Return exactly the span of lines in the following data that opens with the line containing "5| has_alcohol" and closes with the line containing "##5. Deliverables". Include nothing else.

Materials provided START

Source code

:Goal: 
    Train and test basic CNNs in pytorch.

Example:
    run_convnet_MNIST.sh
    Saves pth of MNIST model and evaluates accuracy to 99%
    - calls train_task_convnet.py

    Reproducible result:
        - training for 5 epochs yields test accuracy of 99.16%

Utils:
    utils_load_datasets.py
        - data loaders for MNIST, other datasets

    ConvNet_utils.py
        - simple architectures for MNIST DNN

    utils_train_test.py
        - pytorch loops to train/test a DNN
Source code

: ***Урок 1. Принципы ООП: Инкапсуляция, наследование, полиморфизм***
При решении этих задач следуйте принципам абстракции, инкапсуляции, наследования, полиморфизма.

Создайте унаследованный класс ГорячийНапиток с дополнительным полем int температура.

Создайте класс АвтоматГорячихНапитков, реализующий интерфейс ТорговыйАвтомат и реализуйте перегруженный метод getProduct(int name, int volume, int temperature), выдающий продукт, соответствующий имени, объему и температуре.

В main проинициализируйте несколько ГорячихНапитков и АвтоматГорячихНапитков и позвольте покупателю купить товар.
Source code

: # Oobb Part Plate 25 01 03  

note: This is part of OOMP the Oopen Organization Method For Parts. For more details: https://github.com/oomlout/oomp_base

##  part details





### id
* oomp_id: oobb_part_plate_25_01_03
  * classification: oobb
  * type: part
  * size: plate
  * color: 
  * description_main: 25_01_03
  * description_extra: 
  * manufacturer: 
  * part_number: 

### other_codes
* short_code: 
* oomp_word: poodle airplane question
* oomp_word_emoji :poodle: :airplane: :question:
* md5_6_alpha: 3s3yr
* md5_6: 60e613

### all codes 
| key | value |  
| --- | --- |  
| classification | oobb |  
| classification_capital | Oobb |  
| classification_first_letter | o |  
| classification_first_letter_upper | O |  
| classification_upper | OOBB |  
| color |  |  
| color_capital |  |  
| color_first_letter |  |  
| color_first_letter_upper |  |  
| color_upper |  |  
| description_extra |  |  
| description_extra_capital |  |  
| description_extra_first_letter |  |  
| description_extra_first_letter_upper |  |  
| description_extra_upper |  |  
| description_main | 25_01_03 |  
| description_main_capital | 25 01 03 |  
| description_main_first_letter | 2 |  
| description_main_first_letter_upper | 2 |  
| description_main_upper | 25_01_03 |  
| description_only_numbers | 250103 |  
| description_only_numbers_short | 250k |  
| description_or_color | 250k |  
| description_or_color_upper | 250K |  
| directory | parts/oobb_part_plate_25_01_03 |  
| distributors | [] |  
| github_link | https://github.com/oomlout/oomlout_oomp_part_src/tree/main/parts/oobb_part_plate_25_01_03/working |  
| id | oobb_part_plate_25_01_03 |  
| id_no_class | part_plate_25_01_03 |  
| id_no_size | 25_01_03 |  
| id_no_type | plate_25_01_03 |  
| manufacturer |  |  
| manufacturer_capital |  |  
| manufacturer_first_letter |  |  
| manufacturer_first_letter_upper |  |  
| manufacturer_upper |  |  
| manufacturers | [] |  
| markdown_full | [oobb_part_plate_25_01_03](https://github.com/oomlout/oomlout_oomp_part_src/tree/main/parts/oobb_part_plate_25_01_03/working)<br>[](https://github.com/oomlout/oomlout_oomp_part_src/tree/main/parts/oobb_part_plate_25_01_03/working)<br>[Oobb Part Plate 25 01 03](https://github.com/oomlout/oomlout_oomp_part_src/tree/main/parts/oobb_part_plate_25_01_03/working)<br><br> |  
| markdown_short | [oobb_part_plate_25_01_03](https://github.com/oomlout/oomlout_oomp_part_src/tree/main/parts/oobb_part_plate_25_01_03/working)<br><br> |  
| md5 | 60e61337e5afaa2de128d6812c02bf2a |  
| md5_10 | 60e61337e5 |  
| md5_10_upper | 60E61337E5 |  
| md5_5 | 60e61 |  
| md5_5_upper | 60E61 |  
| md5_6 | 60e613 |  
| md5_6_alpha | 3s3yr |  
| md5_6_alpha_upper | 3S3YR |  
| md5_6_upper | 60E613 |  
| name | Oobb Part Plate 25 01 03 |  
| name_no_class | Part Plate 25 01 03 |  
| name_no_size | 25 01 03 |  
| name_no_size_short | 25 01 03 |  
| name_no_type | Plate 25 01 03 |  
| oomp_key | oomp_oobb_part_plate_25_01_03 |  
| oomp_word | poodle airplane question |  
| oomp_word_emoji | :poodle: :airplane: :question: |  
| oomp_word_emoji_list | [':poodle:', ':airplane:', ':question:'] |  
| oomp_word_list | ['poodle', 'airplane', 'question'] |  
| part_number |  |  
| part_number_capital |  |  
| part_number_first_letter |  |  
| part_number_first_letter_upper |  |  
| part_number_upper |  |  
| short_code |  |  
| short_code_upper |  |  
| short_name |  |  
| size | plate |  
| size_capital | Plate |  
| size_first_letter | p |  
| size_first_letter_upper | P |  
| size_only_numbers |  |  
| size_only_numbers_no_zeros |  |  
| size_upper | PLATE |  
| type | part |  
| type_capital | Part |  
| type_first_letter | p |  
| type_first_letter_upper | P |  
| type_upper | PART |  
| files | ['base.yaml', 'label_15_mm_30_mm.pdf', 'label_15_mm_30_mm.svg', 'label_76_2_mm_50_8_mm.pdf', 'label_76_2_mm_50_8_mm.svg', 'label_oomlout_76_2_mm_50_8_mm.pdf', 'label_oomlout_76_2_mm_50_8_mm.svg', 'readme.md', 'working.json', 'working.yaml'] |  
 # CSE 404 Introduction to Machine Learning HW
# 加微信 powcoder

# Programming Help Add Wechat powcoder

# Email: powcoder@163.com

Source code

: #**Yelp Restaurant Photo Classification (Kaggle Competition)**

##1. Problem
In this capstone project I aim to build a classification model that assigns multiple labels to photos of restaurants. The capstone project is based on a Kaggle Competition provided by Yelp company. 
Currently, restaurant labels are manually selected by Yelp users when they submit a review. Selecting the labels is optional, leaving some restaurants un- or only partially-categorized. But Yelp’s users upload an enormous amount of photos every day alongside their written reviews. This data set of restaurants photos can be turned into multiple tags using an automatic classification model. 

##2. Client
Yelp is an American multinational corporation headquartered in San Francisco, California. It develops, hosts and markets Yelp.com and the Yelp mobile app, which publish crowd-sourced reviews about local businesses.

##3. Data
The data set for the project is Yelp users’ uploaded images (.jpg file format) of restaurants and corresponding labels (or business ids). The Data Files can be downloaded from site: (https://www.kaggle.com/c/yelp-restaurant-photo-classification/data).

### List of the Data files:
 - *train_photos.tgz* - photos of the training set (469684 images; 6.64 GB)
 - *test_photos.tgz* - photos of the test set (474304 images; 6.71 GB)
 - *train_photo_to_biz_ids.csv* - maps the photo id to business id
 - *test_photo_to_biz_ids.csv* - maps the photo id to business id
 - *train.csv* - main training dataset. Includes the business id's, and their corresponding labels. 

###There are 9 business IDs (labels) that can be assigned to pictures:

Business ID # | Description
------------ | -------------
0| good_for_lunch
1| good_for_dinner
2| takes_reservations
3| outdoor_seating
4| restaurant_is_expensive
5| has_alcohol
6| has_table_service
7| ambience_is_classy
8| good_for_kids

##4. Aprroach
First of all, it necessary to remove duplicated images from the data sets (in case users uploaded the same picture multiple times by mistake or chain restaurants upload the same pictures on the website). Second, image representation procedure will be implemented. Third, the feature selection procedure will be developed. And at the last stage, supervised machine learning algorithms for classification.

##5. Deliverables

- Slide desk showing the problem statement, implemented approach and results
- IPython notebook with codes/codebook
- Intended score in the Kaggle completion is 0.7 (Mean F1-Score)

Materials provided END

Exercise output:
5| has_alcohol
6| has_table_service
7| ambience_is_classy
8| good_for_kids

##4. Aprroach
First of all, it necessary to remove duplicated images from the data sets (in case users uploaded the same picture multiple times by mistake or chain restaurants upload the same pictures on the website). Second, image representation procedure will be implemented. Third, the feature selection procedure will be developed. And at the last stage, supervised machine learning algorithms for classification.

##5. Deliverables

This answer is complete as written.